# Beginner Tut : 3 looks in 1!



## smellyocheese (Aug 14, 2007)

This is my first time attempting a tutorial. I've created a tutorial showing how u can expand 1 look into 3 looks and it's very easy to follow. Good for beginners just like myself 
	

	
	
		
		

		
			





The first look is a light makeup look. 2nd look is something more intense. and 3rd is smokey eye.

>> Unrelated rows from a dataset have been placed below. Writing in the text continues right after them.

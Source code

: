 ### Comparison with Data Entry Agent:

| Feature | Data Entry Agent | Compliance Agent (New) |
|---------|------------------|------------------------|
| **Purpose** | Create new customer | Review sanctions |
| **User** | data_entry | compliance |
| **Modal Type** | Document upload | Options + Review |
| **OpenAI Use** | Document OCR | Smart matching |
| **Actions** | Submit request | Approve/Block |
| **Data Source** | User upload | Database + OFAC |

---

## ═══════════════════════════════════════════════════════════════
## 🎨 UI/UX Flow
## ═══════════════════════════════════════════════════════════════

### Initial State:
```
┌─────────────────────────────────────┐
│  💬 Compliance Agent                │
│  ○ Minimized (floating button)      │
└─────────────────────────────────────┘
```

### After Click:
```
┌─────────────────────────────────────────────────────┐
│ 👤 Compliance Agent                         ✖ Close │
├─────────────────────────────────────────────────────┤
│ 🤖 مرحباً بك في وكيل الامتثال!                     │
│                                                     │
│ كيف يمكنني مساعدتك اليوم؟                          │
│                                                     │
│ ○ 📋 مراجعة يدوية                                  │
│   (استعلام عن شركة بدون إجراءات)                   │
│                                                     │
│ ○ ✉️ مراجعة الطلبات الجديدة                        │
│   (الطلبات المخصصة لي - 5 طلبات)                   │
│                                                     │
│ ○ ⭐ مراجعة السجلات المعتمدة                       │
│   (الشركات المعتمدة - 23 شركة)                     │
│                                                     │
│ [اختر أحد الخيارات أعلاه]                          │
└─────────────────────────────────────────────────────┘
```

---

These are the items that I've used:
*Face*
- Clinique Fluid-cream Foundation- Pure Essentials Face Powder- Stila All Over Shimmer *9- Wet 'n' Wild Blush in Dune Rose- Stila's bronzer
*Eyes*
- Clinique Buttered Bronze Shadow- Elianto Champagne Shadow- SilkyGirl Golden Emerald Shadow- Origins Glistening Granite Shadow - Stila Bronze Kajal Liner- L'oreal Cocoa Autoliner - Dior Black Crayon Liner- Clinique Black Lash Power Mascara - Stila Black Major Lash Mascara - DiorShow Black Mascara
*Lips*
- Origins Pinch Your Cheeks in Raspberry- Stila Lip Glaze in Citrus Ice - Some reddish brown Dior lipstick - Clinique Full Potential in Sugarplump

Start with a clean moisturised face.
 Dab and blend concealer on where is necessary and follow up with foundation. In my case I use the foundation as a concealer and no foundation. To get a natural looking application, dab on your foundation so that you can't see harsh lines. 
Use a brush to apply your powder. I'm using a compact powder to get slighty more coverage and I dab on the powder with the brush rather than sweep it so that the skin doesn't look dry.
 Next, apply your blusher. Easiest way is to have a big smile and apply on the apples of the cheek. 
This is optional, I've dusted on some All Over Shimmer on top of the apples as highlight and the remaining all over the face for some glow.






For the first look:
- apply All Over Shimmer or any skin coloured shimmer shadow all over the lid
- apply highlight colour (Buttered Bronze) along the brown bone then blend it
- apply Champagne (Gold) eye shadow on the whole lid up to the crease. blend
- line bronze eyeliner. top: line in to out, thin to thick. smudge if u have a harsh line. bottom: line out to in, thick to thin.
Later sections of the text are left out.